**What the task requires:**
Beginning with the first line, retype exactly the records below up to and including the line with "The central result"; pictures do not belong in the copy.

═══ Data for processing ═══

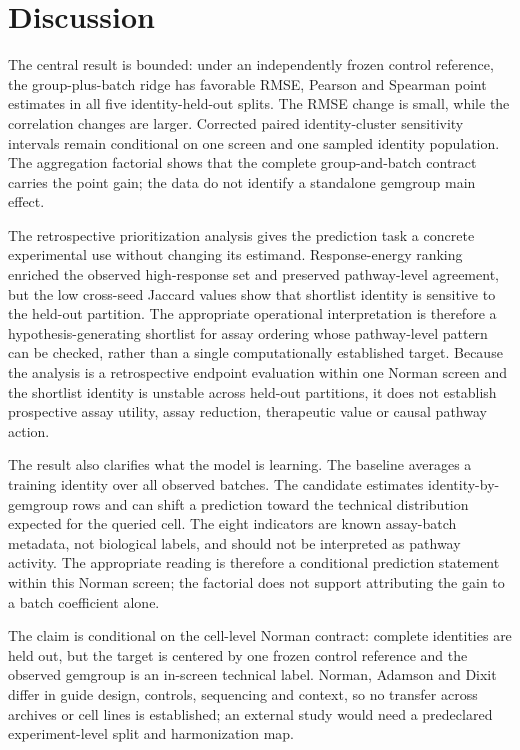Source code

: \documentclass[10pt]{article}
\begin{document}
\section{Discussion}
The central result is bounded: under an independently frozen control reference, the group-plus-batch ridge has favorable RMSE, Pearson and Spearman point estimates in all five identity-held-out splits. The RMSE change is small, while the correlation changes are larger. Corrected paired identity-cluster sensitivity intervals remain conditional on one screen and one sampled identity population. The aggregation factorial shows that the complete group-and-batch contract carries the point gain; the data do not identify a standalone gemgroup main effect.

The retrospective prioritization analysis gives the prediction task a concrete experimental use without changing its estimand. Response-energy ranking enriched the observed high-response set and preserved pathway-level agreement, but the low cross-seed Jaccard values show that shortlist identity is sensitive to the held-out partition. The appropriate operational interpretation is therefore a hypothesis-generating shortlist for assay ordering whose pathway-level pattern can be checked, rather than a single computationally established target. Because the analysis is a retrospective endpoint evaluation within one Norman screen and the shortlist identity is unstable across held-out partitions, it does not establish prospective assay utility, assay reduction, therapeutic value or causal pathway action.

The result also clarifies what the model is learning. The baseline averages a training identity over all observed batches. The candidate estimates identity-by-gemgroup rows and can shift a prediction toward the technical distribution expected for the queried cell. The eight indicators are known assay-batch metadata, not biological labels, and should not be interpreted as pathway activity. The appropriate reading is therefore a conditional prediction statement within this Norman screen; the factorial does not support attributing the gain to a batch coefficient alone.

The claim is conditional on the cell-level Norman contract: complete identities are held out, but the target is centered by one frozen control reference and the observed gemgroup is an in-screen technical label. Norman, Adamson and Dixit differ in guide design, controls, sequencing and context, so no transfer across archives or cell lines is established; an external study would need a predeclared experiment-level split and harmonization map.
\end{document}

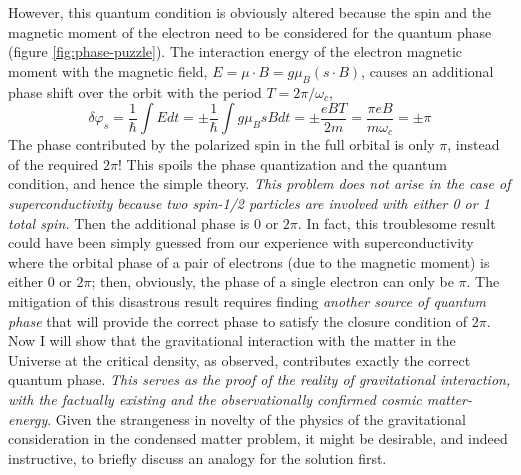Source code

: \documentclass[aps,preprint,12pt,tightenlines]{revtex4}%
\begin{document}
However, this quantum condition is obviously altered because the spin and the
magnetic moment of the electron need to be considered for the quantum phase
(figure \ref{fig:phase-puzzle}). The interaction energy of the electron magnetic
moment with the magnetic field, $E=\mu\cdot B=g\mu_{B}\left(  s\cdot B\right)
$, causes an additional phase shift over the orbit with the period
$T=2\pi/\omega_{c},$%
\begin{equation}
\delta\varphi_{s}=\frac{1}{\hbar}\int Edt=\pm\frac{1}{\hbar}\int g\mu
_{B}sBdt=\pm\frac{eBT}{2m}=\frac{\pi eB}{m\omega_{c}}=\pm\pi
\end{equation}
The phase contributed by the polarized spin in the full orbital is only $\pi$,
instead of the required $2\pi$! This spoils the phase quantization and the
quantum condition, and hence the simple theory. \emph{This problem does not
arise in the case of superconductivity because two spin-1/2 particles are
involved with either 0 or 1 total spin.} Then the additional phase is 0 or
$2\pi$. In fact, this troublesome result could have been simply guessed from
our experience with superconductivity where the orbital phase of a pair of
electrons (due to the magnetic moment) is either 0 or $2\pi$; then, obviously,
the phase of a single electron can only be $\pi$. The mitigation of this
disastrous result requires finding \emph{another source of quantum phase} that
will provide the correct phase to satisfy the closure condition of $2\pi$. Now
I will show that the gravitational interaction with the matter in the Universe
at the critical density, as observed, contributes exactly the correct quantum
phase. \emph{This serves as the proof of the reality of gravitational
interaction, with the factually existing and the observationally confirmed
cosmic matter-energy}. Given the strangeness in novelty of the physics of the
gravitational consideration in the condensed matter problem, it might be
desirable, and indeed instructive, to briefly discuss an analogy for the
solution first.
\end{document}
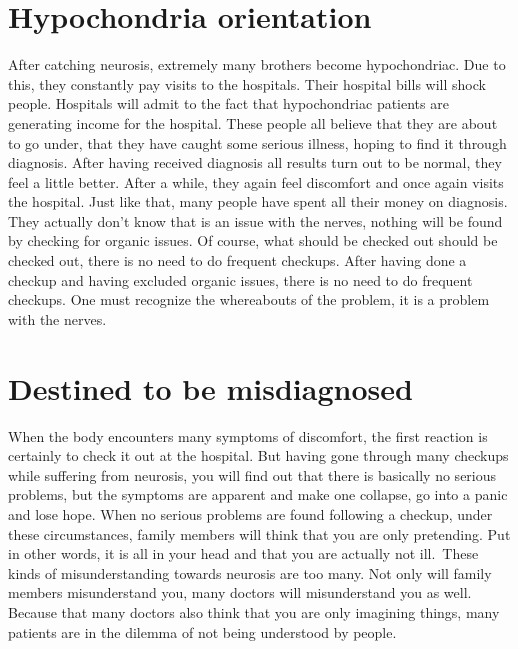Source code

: \documentclass[
]{book}
\begin{document}
\hypertarget{hypochondria-orientation}{%
\section{Hypochondria orientation}\label{hypochondria-orientation}}

After catching neurosis, extremely many brothers become hypochondriac. Due to this, they constantly pay visits to the hospitals. Their hospital bills will shock people. Hospitals will admit to the fact that hypochondriac patients are generating income for the hospital. These people all believe that they are about to go under, that they have caught some serious illness, hoping to find it through diagnosis. After having received diagnosis all results turn out to be normal, they feel a little better. After a while, they again feel discomfort and once again visits the hospital. Just like that, many people have spent all their money on diagnosis. They actually don't know that is an issue with the nerves, nothing will be found by checking for organic issues. Of course, what should be checked out should be checked out, there is no need to do frequent checkups. After having done a checkup and having excluded organic issues, there is no need to do frequent checkups. One must recognize the whereabouts of the problem, it is a problem with the nerves.

\hypertarget{destined-to-be-misdiagnosed}{%
\section{Destined to be misdiagnosed}\label{destined-to-be-misdiagnosed}}

When the body encounters many symptoms of discomfort, the first reaction is certainly to check it out at the hospital. But having gone through many checkups while suffering from neurosis, you will find out that there is basically no serious problems, but the symptoms are apparent and make one collapse, go into a panic and lose hope. When no serious problems are found following a checkup, under these circumstances, family members will think that you are only pretending. Put in other words, it is all in your head and that you are actually not ill.~These kinds of misunderstanding towards neurosis are too many. Not only will family members misunderstand you, many doctors will misunderstand you as well. Because that many doctors also think that you are only imagining things, many patients are in the dilemma of not being understood by people.
\end{document}
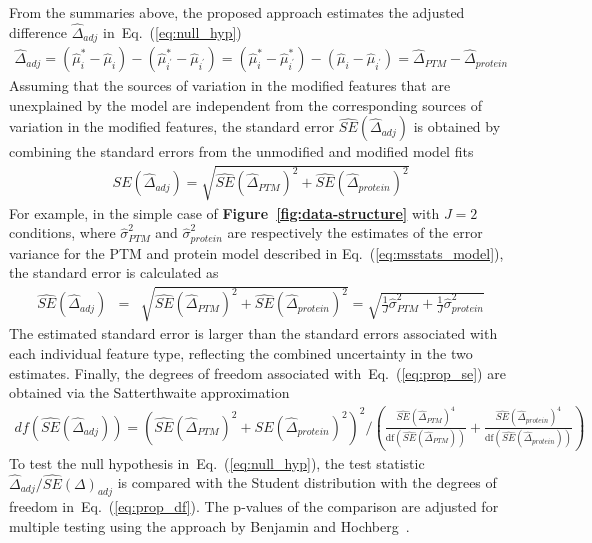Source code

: \documentclass[mcp]{article}
\numberwithin{table}{section}
\def\eqref#1{Eq.~(\ref{eq:#1})}
\def\figref#1{{\bf Figure~\ref{fig:#1}}}
\begin{document}
From the summaries above, the proposed approach estimates the adjusted difference $\hat{\Delta}_{adj}$ in~\eqref{null_hyp}
\begin{eqnarray}
\hat{\Delta}_{adj} = (\hat{\mu}^{\ast}_{i}-\hat{\mu}_{i}) - (\hat{\mu}_{i^{\prime}}^{\ast}-\hat{\mu}_{i^{\prime}}) = (\hat{\mu}^{\ast}_{i}-\hat{\mu}_{i^{\prime}}^{\ast}) - (\hat{\mu}_{i}-\hat{\mu}_{i^{\prime}}) = \hat{\Delta}_{PTM} - \hat{\Delta}_{protein} 
\label{eq:Delta_hat_adj}
\end{eqnarray}
Assuming that the sources of variation in the modified features that are unexplained by the model are independent from the corresponding sources of variation in the modified features, the standard error $\widehat{SE}(\hat{\Delta}_{adj})$ is obtained by combining the standard errors from the unmodified and modified model fits
\begin{eqnarray}
\widehat{SE}(\hat{\Delta}_{adj}) = \sqrt{ \widehat{SE}(\hat{\Delta}_{PTM})^{2} + \widehat{SE}(\hat{\Delta}_{protein})^{2}} 
\label{eq:prop_se}
\end{eqnarray}
For example, in the simple case of \figref{data-structure} with $J=2$ conditions, where $\hat{\sigma}^2_{PTM}$ and $\hat{\sigma}^2_{protein}$ are respectively  the estimates of the error variance for the PTM and protein model described in \eqref{msstats_model}, the standard error is calculated as 
\begin{eqnarray}
 \widehat{SE}(\hat{\Delta}_{adj}) &=& \sqrt{\widehat{SE}(\hat{\Delta}_{PTM})^2 + \widehat{SE}(\hat{\Delta}_{protein})^2} = \sqrt{\frac{1}{J}\hat{\sigma}^2_{PTM} + \frac{1}{J}\hat{\sigma}^2_{protein}}
\label{eq:se_calc}
\end{eqnarray}
The estimated standard error is larger than the standard errors associated with each individual feature type, reflecting the combined uncertainty in the two estimates. 
Finally, the degrees of freedom associated with~\eqref{prop_se} are obtained via the Satterthwaite approximation~\cite{kutner_etal_04a, satterthwaite:1946}
\begin{eqnarray}
df \left(  \widehat{SE}(\hat{\Delta}_{adj}) \right)=  \left( \widehat{SE}(\hat{\Delta}_{PTM})^{2} + \widehat{SE}(\hat{\Delta}_{protein})^{2} \right)^2 \bigg/
\left( \frac{\widehat{SE}(\hat{\Delta}_{PTM})^{4}}{\mathrm{df}(\widehat{SE}(\hat{\Delta}_{PTM}))} + \frac{\widehat{SE}(\hat{\Delta}_{protein})^{4}}{ \mathrm{df}(\widehat{SE}(\hat{\Delta}_{protein}))} \right)
\label{eq:prop_df}
\end{eqnarray}
To test the null hypothesis in~\eqref{null_hyp}, the test statistic $\hat{\Delta}_{adj}/\widehat{SE}(\Delta)_{adj}$ is compared with the Student distribution with the degrees of freedom in~\eqref{prop_df}. The p-values of the comparison are adjusted for multiple testing using the approach by Benjamin and Hochberg~\cite{Benjamini:1995}.
\end{document}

═══

**Answer area:**
Source code

: \documentclass[10pt]{article}
\begin{document}
\section{Discussion}
The central result is bounded: under an independently frozen control reference, the group-plus-batch ridge has favorable RMSE, Pearson and Spearman point estimates in all five identity-held-out splits. The RMSE change is small, while the correlation changes are larger. Corrected paired identity-cluster sensitivity intervals remain conditional on one screen and one sampled identity population. The aggregation factorial shows that the complete group-and-batch contract carries the point gain; the data do not identify a standalone gemgroup main effect.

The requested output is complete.